The death of the leader changed the course of nation’s history. But the nation is big; its history is long and the resources of the country prodigious to throw up successive leaders who have given direction to the country’s destiny. A lot of things have also happened to that woman. She married the co-conspirator. She had a child while still in prison. She lost the child’s custody to her sister to be brought up outside the prison walls. The mother bore the separation from her daughter. Perhaps, the child has grown up without feeling the warmth of a parental hug or a protected home, when she could come back from her school and dine with her parents. There is infinite sadness in the homes of both the victim and the person in the killer team. The leader’s daughter still cannot believe that there could be a person in the world who could have had hated her adorable father. She meets with the convict to sit by her side to ask her why she did it. The newspapers report that both them wept silently.

The responses to this meeting have been diverse. Some say that the daughter of the victim is matured and a person who carries only love in her bosom is a noble soul; her brother says that he understands her feelings but he could not have done that act himself like his sister; some say that she is paving way for the safety of her family from the terrorist outfit by holding out the olive branch. The surviving victims and the next kin of other persons who died in the same incident have no residual sympathy for the mercenary group. They are maimed and in too much pain to experience the lofty emotions of mercy. Instead, they ask why she did not meet them and console them; what consolation is required for the person who was part of a team that spilt terror and blood, inflicted suffering and privations to innocent persons? They are too difficult to answer.

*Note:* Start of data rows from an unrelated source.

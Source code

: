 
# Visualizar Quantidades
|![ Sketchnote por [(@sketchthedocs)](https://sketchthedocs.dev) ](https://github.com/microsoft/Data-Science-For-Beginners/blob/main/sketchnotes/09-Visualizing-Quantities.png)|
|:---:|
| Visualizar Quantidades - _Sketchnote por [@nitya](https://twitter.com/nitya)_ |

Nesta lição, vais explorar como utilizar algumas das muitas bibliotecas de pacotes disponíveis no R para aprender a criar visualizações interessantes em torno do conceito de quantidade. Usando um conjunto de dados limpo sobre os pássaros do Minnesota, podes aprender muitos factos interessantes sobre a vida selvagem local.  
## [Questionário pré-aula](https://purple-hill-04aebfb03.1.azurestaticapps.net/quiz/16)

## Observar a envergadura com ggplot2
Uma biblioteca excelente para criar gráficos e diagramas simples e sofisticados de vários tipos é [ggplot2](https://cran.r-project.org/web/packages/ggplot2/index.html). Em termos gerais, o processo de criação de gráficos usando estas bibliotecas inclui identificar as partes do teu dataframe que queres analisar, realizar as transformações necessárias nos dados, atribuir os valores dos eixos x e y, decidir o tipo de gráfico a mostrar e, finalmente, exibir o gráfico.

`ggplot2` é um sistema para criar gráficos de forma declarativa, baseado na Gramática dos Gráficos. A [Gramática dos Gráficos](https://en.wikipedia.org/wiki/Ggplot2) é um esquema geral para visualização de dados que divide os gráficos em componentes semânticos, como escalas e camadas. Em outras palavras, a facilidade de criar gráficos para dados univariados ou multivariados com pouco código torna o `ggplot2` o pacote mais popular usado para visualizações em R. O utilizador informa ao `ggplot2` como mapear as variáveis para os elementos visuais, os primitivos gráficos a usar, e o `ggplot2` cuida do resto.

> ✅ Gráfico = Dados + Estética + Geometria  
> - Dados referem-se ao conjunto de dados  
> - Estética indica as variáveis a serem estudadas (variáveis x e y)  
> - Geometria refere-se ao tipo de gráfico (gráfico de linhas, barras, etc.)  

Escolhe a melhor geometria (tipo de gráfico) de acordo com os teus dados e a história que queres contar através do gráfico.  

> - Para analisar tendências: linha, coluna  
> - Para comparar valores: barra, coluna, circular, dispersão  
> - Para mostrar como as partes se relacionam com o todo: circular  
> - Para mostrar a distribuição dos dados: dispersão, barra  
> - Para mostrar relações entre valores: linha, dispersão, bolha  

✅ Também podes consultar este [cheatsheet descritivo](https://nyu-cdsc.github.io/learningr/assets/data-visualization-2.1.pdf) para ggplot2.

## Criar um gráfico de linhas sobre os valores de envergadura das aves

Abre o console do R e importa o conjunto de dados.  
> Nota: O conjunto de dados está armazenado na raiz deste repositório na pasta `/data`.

It is all the more difficult to apply any objective standards. For instance, take the case of another person, another family. Sarabjit Singh was caught in the territory of Pakistan. After his arrest, Singh was accused of carrying out bomb blasts in Lahore, Kasur and Faisalabad and reported to have also "admitted" before the court that he had been "involved" in bomb blasts and terrorist activities in Pakistan. He was provided legal assistance to fight his case in the courts of law. He is now sentenced to death. The noose has been readied, but thank the providence, his head has not been shoved inside the ring. His sister, wife and two daughters have been praying, petitioning, beseeching, weeping, all to get their dear Sarabjit back. Now which side are you? Does not your heart pulsate for Sarabjit? Do you feel for the victims of blasts at Lahore and the other places? When the killings have been of innocent persons, is there any such category as friends or enemies? Do you still not love Sarabjit to come back to India and want the victims, their next of kin and the Pakistan establishment to show mercy?

There is no greater transcendent emotion than a willingness to pardon. Here lies the irony. In India, the victim’s heir may show mercy. It is meaningful to the convict only if the State also shows mercy. In Sarabjit’s case, it would seem that the State might show mercy, but will the victims’ heirs also show mercy?